Restate the listing below word for word; no picture is to be carried over.
........
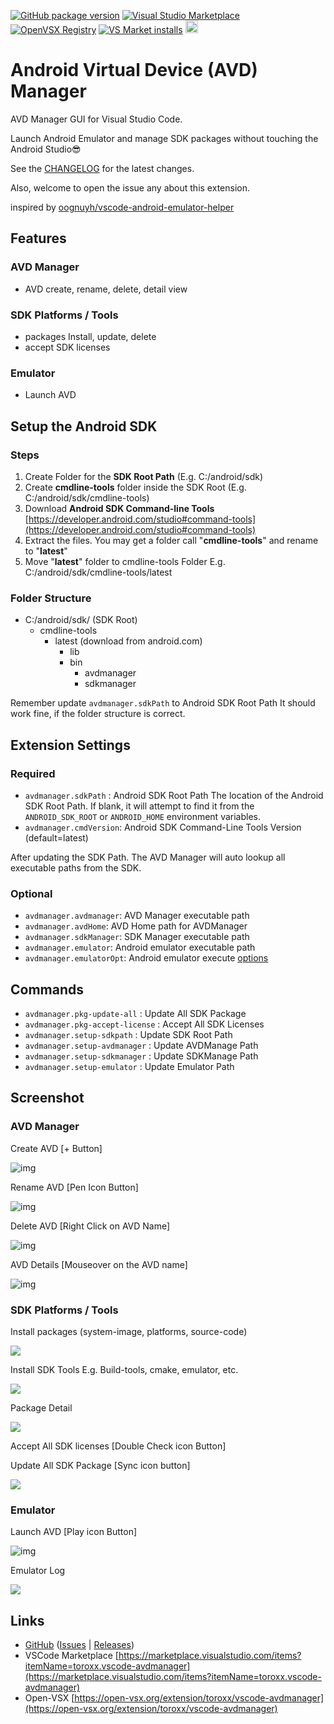 [![GitHub package version](https://img.shields.io/github/v/release/toroxx/vscode-avdmanager?include_prereleases&label=GitHub%20version)](https://github.com/toroxx/vscode-avdmanager)
[![Visual Studio Marketplace](https://img.shields.io/visual-studio-marketplace/v/toroxx.vscode-avdmanager?label=VS%20Marketplace&logo=sdf)](https://marketplace.visualstudio.com/items?itemName=toroxx.vscode-avdmanager)
[![OpenVSX Registry](https://img.shields.io/open-vsx/v/toroxx/vscode-avdmanager?label=Open%20VSX)](https://open-vsx.org/extension/toroxx/vscode-avdmanager)
[![VS Market installs](https://img.shields.io/visual-studio-marketplace/i/toroxx.vscode-avdmanager?color=green&label=Installs)](https://marketplace.visualstudio.com/items?itemName=toroxx.vscode-avdmanager)
<a target="_blank" href="https://www.buymeacoffee.com/toroxx12"><img src="https://www.buymeacoffee.com/assets/img/custom_images/orange_img.png" height="20px"></a>

# Android Virtual Device (AVD) Manager

AVD Manager GUI for Visual Studio Code.

Launch Android Emulator and manage SDK packages without touching the Android Studio😎

See the [CHANGELOG](CHANGELOG.md) for the latest changes.

Also, welcome to open the issue any about this extension.

inspired by [oognuyh/vscode-android-emulator-helper](https://github.com/oognuyh/vscode-android-emulator-helper)

## Features

### AVD Manager

* AVD create, rename, delete, detail view

### SDK Platforms / Tools

* packages Install, update, delete
* accept SDK licenses

### Emulator

* Launch AVD

## Setup the Android SDK

### Steps

1. Create Folder for the **SDK Root Path**  (E.g. C:/android/sdk)
2. Create **cmdline-tools** folder inside the SDK Root
   (E.g. C:/android/sdk/cmdline-tools)
3. Download **Android SDK Command-line Tools**
   [https://developer.android.com/studio#command-tools](https://developer.android.com/studio#command-tools)
4. Extract the files. You may get a folder call "**cmdline-tools**" and rename to "**latest**"
5. Move "**latest**" folder to cmdline-tools Folder
   E.g. C:/android/sdk/cmdline-tools/latest

### Folder Structure

* C:/android/sdk/ (SDK Root)
  * cmdline-tools
    * latest (download from android.com)
      * lib
      * bin
        * avdmanager
        * sdkmanager

Remember update `avdmanager.sdkPath` to Android SDK Root Path
It should work fine, if the folder structure is correct.

## Extension Settings

### Required

* `avdmanager.sdkPath` : Android SDK Root Path
  The location of the Android SDK Root Path. If blank, it will attempt to find it from the `ANDROID_SDK_ROOT` or `ANDROID_HOME` environment variables.
* `avdmanager.cmdVersion`: Android SDK Command-Line Tools Version (default=latest)

After updating the SDK Path. The AVD Manager will auto lookup all executable paths from the SDK.

### Optional

* `avdmanager.avdmanager`: AVD Manager executable path
* `avdmanager.avdHome`: AVD Home path for AVDManager
* `avdmanager.sdkManager`: SDK Manager executable path
* `avdmanager.emulator`: Android emulator executable path
* `avdmanager.emulatorOpt`: Android emulator execute [options](https://developer.android.com/studio/run/emulator-commandline)

## Commands

* `avdmanager.pkg-update-all` : Update All SDK Package
* `avdmanager.pkg-accept-license` : Accept All SDK Licenses
* `avdmanager.setup-sdkpath` : Update SDK Root Path
* `avdmanager.setup-avdmanager` : Update AVDManage Path
* `avdmanager.setup-sdkmanager` : Update SDKManage Path
* `avdmanager.setup-emulator` : Update Emulator Path

## Screenshot

### AVD Manager

Create AVD [+ Button]

![img](image/README/1647306492723.png)

Rename AVD [Pen Icon Button]

![img](image/README/1647306376053.png)

Delete AVD [Right Click on AVD Name]

![img](image/README/1647306333965.png)

AVD Details [Mouseover on the AVD name]

![img](image/README/1647306806230.png)

### SDK Platforms / Tools

Install packages (system-image, platforms, source-code)

![](image/README/1647845727856.png)

Install SDK Tools E.g. Build-tools, cmake, emulator, etc.

![](image/README/1647845760332.png)

Package Detail

![](image/README/1647666693038.png)

Accept All SDK licenses [Double Check icon Button]

Update All SDK Package [Sync icon button]

![](image/README/1647666810384.png)

### Emulator

Launch AVD [Play icon Button]

![img](image/README/1647306185675.png)

Emulator Log

![](image/README/1647845143589.png)

## Links

- [GitHub](https://github.com/toroxx/vscode-avdmanager) ([Issues](https://github.com/toroxx/vscode-avdmanager/issues) | [Releases](https://github.com/toroxx/vscode-avdmanager/releases))
- VSCode Marketplace
  [https://marketplace.visualstudio.com/items?itemName=toroxx.vscode-avdmanager](https://marketplace.visualstudio.com/items?itemName=toroxx.vscode-avdmanager)
- Open-VSX
  [https://open-vsx.org/extension/toroxx/vscode-avdmanager](https://open-vsx.org/extension/toroxx/vscode-avdmanager)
........
• Solution to this exercise:
 [![GitHub package version](https://img.shields.io/github/v/release/toroxx/vscode-avdmanager?include_prereleases&label=GitHub%20version)](https://github.com/toroxx/vscode-avdmanager)
[![Visual Studio Marketplace](https://img.shields.io/visual-studio-marketplace/v/toroxx.vscode-avdmanager?label=VS%20Marketplace&logo=sdf)](https://marketplace.visualstudio.com/items?itemName=toroxx.vscode-avdmanager)
[![OpenVSX Registry](https://img.shields.io/open-vsx/v/toroxx/vscode-avdmanager?label=Open%20VSX)](https://open-vsx.org/extension/toroxx/vscode-avdmanager)
[![VS Market installs](https://img.shields.io/visual-studio-marketplace/i/toroxx.vscode-avdmanager?color=green&label=Installs)](https://marketplace.visualstudio.com/items?itemName=toroxx.vscode-avdmanager)
<a target="_blank" href="https://www.buymeacoffee.com/toroxx12"><img src="https://www.buymeacoffee.com/assets/img/custom_images/orange_img.png" height="20px"></a>

# Android Virtual Device (AVD) Manager

AVD Manager GUI for Visual Studio Code.

Launch Android Emulator and manage SDK packages without touching the Android Studio😎

See the [CHANGELOG](CHANGELOG.md) for the latest changes.

Also, welcome to open the issue any about this extension.

inspired by [oognuyh/vscode-android-emulator-helper](https://github.com/oognuyh/vscode-android-emulator-helper)

## Features

### AVD Manager

* AVD create, rename, delete, detail view

### SDK Platforms / Tools

* packages Install, update, delete
* accept SDK licenses

### Emulator

* Launch AVD

## Setup the Android SDK

### Steps

1. Create Folder for the **SDK Root Path**  (E.g. C:/android/sdk)
2. Create **cmdline-tools** folder inside the SDK Root
   (E.g. C:/android/sdk/cmdline-tools)
3. Download **Android SDK Command-line Tools**
   [https://developer.android.com/studio#command-tools](https://developer.android.com/studio#command-tools)
4. Extract the files. You may get a folder call "**cmdline-tools**" and rename to "**latest**"
5. Move "**latest**" folder to cmdline-tools Folder
   E.g. C:/android/sdk/cmdline-tools/latest

### Folder Structure

* C:/android/sdk/ (SDK Root)
  * cmdline-tools
    * latest (download from android.com)
      * lib
      * bin
        * avdmanager
        * sdkmanager

Remember update `avdmanager.sdkPath` to Android SDK Root Path
It should work fine, if the folder structure is correct.

## Extension Settings

### Required

* `avdmanager.sdkPath` : Android SDK Root Path
  The location of the Android SDK Root Path. If blank, it will attempt to find it from the `ANDROID_SDK_ROOT` or `ANDROID_HOME` environment variables.
* `avdmanager.cmdVersion`: Android SDK Command-Line Tools Version (default=latest)

After updating the SDK Path. The AVD Manager will auto lookup all executable paths from the SDK.

### Optional

* `avdmanager.avdmanager`: AVD Manager executable path
* `avdmanager.avdHome`: AVD Home path for AVDManager
* `avdmanager.sdkManager`: SDK Manager executable path
* `avdmanager.emulator`: Android emulator executable path
* `avdmanager.emulatorOpt`: Android emulator execute [options](https://developer.android.com/studio/run/emulator-commandline)

## Commands

* `avdmanager.pkg-update-all` : Update All SDK Package
* `avdmanager.pkg-accept-license` : Accept All SDK Licenses
* `avdmanager.setup-sdkpath` : Update SDK Root Path
* `avdmanager.setup-avdmanager` : Update AVDManage Path
* `avdmanager.setup-sdkmanager` : Update SDKManage Path
* `avdmanager.setup-emulator` : Update Emulator Path

## Screenshot

### AVD Manager

Create AVD [+ Button]

![img](image/README/1647306492723.png)

Rename AVD [Pen Icon Button]

![img](image/README/1647306376053.png)

Delete AVD [Right Click on AVD Name]

![img](image/README/1647306333965.png)

AVD Details [Mouseover on the AVD name]

![img](image/README/1647306806230.png)

### SDK Platforms / Tools

Install packages (system-image, platforms, source-code)

![](image/README/1647845727856.png)

Install SDK Tools E.g. Build-tools, cmake, emulator, etc.

![](image/README/1647845760332.png)

Package Detail

![](image/README/1647666693038.png)

Accept All SDK licenses [Double Check icon Button]

Update All SDK Package [Sync icon button]

![](image/README/1647666810384.png)

### Emulator

Launch AVD [Play icon Button]

![img](image/README/1647306185675.png)

Emulator Log

![](image/README/1647845143589.png)

## Links

- [GitHub](https://github.com/toroxx/vscode-avdmanager) ([Issues](https://github.com/toroxx/vscode-avdmanager/issues) | [Releases](https://github.com/toroxx/vscode-avdmanager/releases))
- VSCode Marketplace
  [https://marketplace.visualstudio.com/items?itemName=toroxx.vscode-avdmanager](https://marketplace.visualstudio.com/items?itemName=toroxx.vscode-avdmanager)
- Open-VSX
  [https://open-vsx.org/extension/toroxx/vscode-avdmanager](https://open-vsx.org/extension/toroxx/vscode-avdmanager)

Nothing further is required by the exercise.